Top of GIVEN DATA

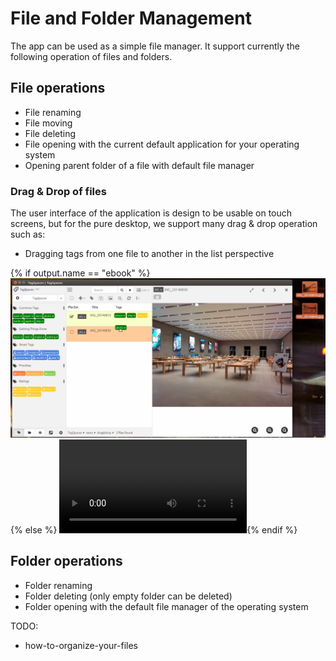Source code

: # File and Folder Management

The app can be used as a simple file manager. It support currently the following operation of files and folders.

## File operations

* File renaming
* File moving
* File deleting
* File opening with the current default application for your operating system
* Opening parent folder of a file with default file manager

### Drag & Drop of files

The user interface of the application is design to be usable on touch screens, but for the pure desktop, we support many drag & drop operation such as:

* Dragging tags from one file to another in the list perspective

{% if output.name == "ebook" %}![tagspaces drag and drop support](/media/tagspaces-drag-drop.png){% else %}
<video src="/media/tagspaces-drag-drop.mp4" autoplay="true" loop="true"></video>{% endif %}

## Folder operations

* Folder renaming
* Folder deleting (only empty folder can be deleted)
* Folder opening with the default file manager of the operating system


TODO:

* how-to-organize-your-files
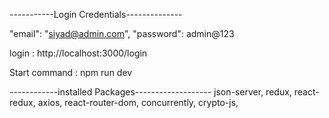 -----------Login Credentials--------------

"email": "siyad@admin.com",
"password": admin@123

login : http://localhost:3000/login


Start command : npm run dev

------------installed Packages-------------------
json-server,
redux,
react-redux,
axios,
react-router-dom,
concurrently,
crypto-js,
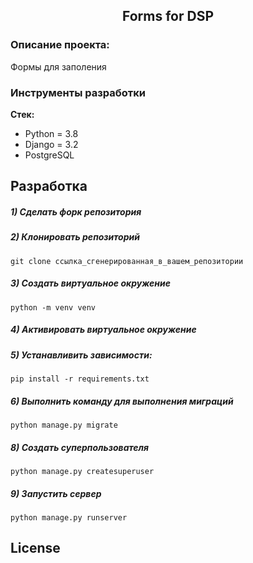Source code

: <h2 align="center">Forms for DSP</h2>

### Описание проекта:
Формы для заполения


### Инструменты разработки

**Стек:**
- Python = 3.8
- Django = 3.2
- PostgreSQL

## Разработка

##### 1) Сделать форк репозитория 

##### 2) Клонировать репозиторий

    git clone ссылка_сгенерированная_в_вашем_репозитории

##### 3) Создать виртуальное окружение

    python -m venv venv
    
##### 4) Активировать виртуальное окружение

##### 5) Устанавливить зависимости:

    pip install -r requirements.txt

##### 6) Выполнить команду для выполнения миграций

    python manage.py migrate
    
##### 8) Создать суперпользователя

    python manage.py createsuperuser
    
##### 9) Запустить сервер

    python manage.py runserver

## License


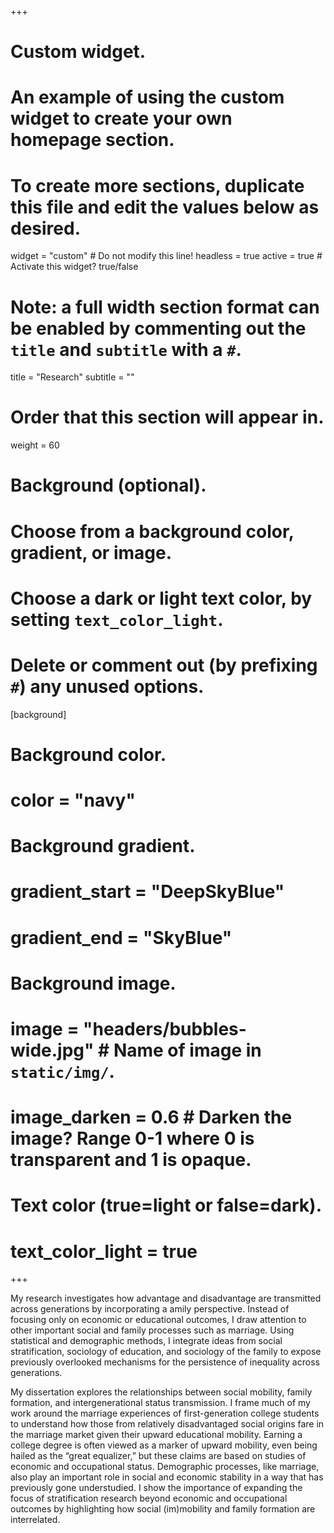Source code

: +++
# Custom widget.
# An example of using the custom widget to create your own homepage section.
# To create more sections, duplicate this file and edit the values below as desired.
widget = "custom"  # Do not modify this line!
headless = true
active = true  # Activate this widget? true/false

# Note: a full width section format can be enabled by commenting out the `title` and `subtitle` with a `#`.
title = "Research"
subtitle = ""

# Order that this section will appear in.
weight = 60

# Background (optional).
#   Choose from a background color, gradient, or image.
#   Choose a dark or light text color, by setting `text_color_light`.
#   Delete or comment out (by prefixing `#`) any unused options.
[background]
  # Background color.
  # color = "navy"
  
  # Background gradient.
  # gradient_start = "DeepSkyBlue"
  # gradient_end = "SkyBlue"
  
  # Background image.
  # image = "headers/bubbles-wide.jpg"  # Name of image in `static/img/`.
  # image_darken = 0.6  # Darken the image? Range 0-1 where 0 is transparent and 1 is opaque.

  # Text color (true=light or false=dark).
  # text_color_light = true
+++

My research investigates how advantage and disadvantage are transmitted across generations by incorporating a amily perspective. Instead of focusing only on economic or educational outcomes, I draw attention to other important social and family processes such as marriage. Using statistical and demographic methods, I integrate ideas from social stratification, sociology of education, and sociology of the family to expose previously overlooked mechanisms for the persistence of inequality across generations. 

My dissertation explores the relationships between social mobility, family formation, and intergenerational status transmission. I frame much of my work around the marriage experiences of first-generation college students to understand how those from relatively disadvantaged social origins fare in the marriage market given their upward educational mobility. Earning a college degree is often viewed as a marker of upward mobility, even being hailed as the “great equalizer,” but these claims are based on studies of economic and occupational status. Demographic processes, like marriage, also play an important role in social and economic stability in a way that has previously gone understudied. I show the importance of expanding the focus of stratification research beyond economic and occupational outcomes by highlighting how social (im)mobility and family formation are interrelated. 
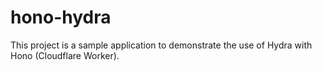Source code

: # hono-hydra

This project is a sample application to demonstrate the use of Hydra with Hono (Cloudflare Worker).
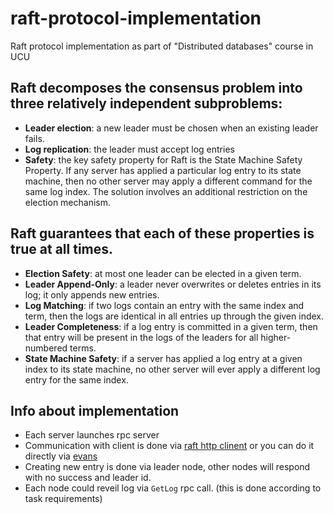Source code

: # raft-protocol-implementation
Raft protocol implementation as part of "Distributed databases" course in UCU

## Raft decomposes the consensus problem into three relatively independent subproblems:
- **Leader election**: a new leader must be chosen when an existing leader fails.
- **Log replication**: the leader must accept log entries
- **Safety**: the key safety property for Raft is the State Machine Safety Property. If any server has applied a particular 
log entry to its state machine, then no other server may apply a different command for the same log index. The solution involves an
additional restriction on the election mechanism.

##  Raft guarantees that each of these properties is true at all times.
- **Election Safety**: at most one leader can be elected in a given term.
- **Leader Append-Only**: a leader never overwrites or deletes entries in its log; it only appends new entries.
- **Log Matching**: if two logs contain an entry with the same index and term, then the logs are identical in all entries
up through the given index.
- **Leader Completeness**: if a log entry is committed in a given term, then that entry will be present in the logs
of the leaders for all higher-numbered terms.
- **State Machine Safety**: if a server has applied a log entry at a given index to its state machine, no other server
will ever apply a different log entry for the same index.

## Info about implementation
- Each server launches rpc server
- Communication with client is done via [raft http clinent](https://github.com/IvanProdaiko94/raft-protocol-implementation-client) or you can do it directly via [evans](https://github.com/ktr0731/evans)
- Creating new entry is done via leader node, other nodes will respond with no success and leader id.
- Each node could reveil log via `GetLog` rpc call. (this is done according to task requirements)
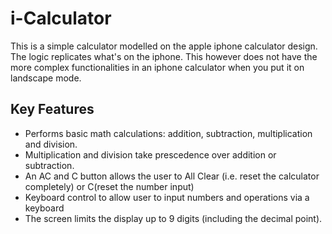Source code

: # i-Calculator
This is a simple calculator modelled on the apple iphone calculator design. The logic replicates what's on the iphone.
This however does not have the more complex functionalities in an iphone calculator when you put it on landscape mode.

## Key Features
* Performs basic math calculations: addition, subtraction, multiplication and division.
* Multiplication and division take prescedence over addition or subtraction.
* An AC and C button allows the user to All Clear (i.e. reset the calculator completely) or C(reset the number input)
* Keyboard control to allow user to input numbers and operations via a keyboard
* The screen limits the display up to 9 digits (including the decimal point).
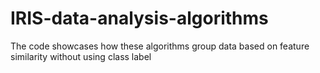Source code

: # IRIS-data-analysis-algorithms
The code showcases how these algorithms group data based on feature similarity without using class label
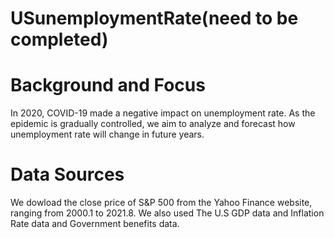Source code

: # USunemploymentRate(need to be completed)

# Background and Focus
In 2020, COVID-19 made a negative impact on unemployment rate. As the epidemic is gradually controlled, we aim to analyze and forecast how unemployment rate will change in future years. 

# Data Sources
We dowload the close price of S&P 500 from the Yahoo Finance website, ranging from 2000.1 to 2021.8. We also used The U.S GDP data and Inflation Rate data and Government benefits data.




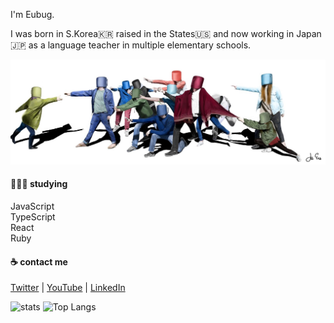 I'm Eubug.

I was born in S.Korea🇰🇷 raised in the States🇺🇸 and now working in Japan🇯🇵 as a language teacher in multiple elementary schools. 

![Drawing](./asa.jpg)

#### 👨🏻‍💻 studying
JavaScript <br />
TypeScript <br />
React <br />
Ruby <br />

#### ☕️ contact me
[Twitter](https://twitter.com/eubug17) | 
[YouTube](https://www.youtube.com/channel/UC8hY3wjYlK2U9W4fqKN598Q?view_as=subscriber) | 
[LinkedIn](https://www.linkedin.com/in/jioneeu/)

![stats](https://github-readme-stats.vercel.app/api?username=eubug17&show_icons=true) ![Top Langs](https://github-readme-stats.vercel.app/api/top-langs/?username=eubug17&layout=compact)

Bottom of GIVEN DATA

◆ **TASK DESCRIPTION**
Some lines in the data above hold the string "Safety". Find and copy each of them.

◆ **RESULT FOR THIS TASK**
- **Safety**: the key safety property for Raft is the State Machine Safety Property. If any server has applied a particular 
- **Election Safety**: at most one leader can be elected in a given term.
- **State Machine Safety**: if a server has applied a log entry at a given index to its state machine, no other server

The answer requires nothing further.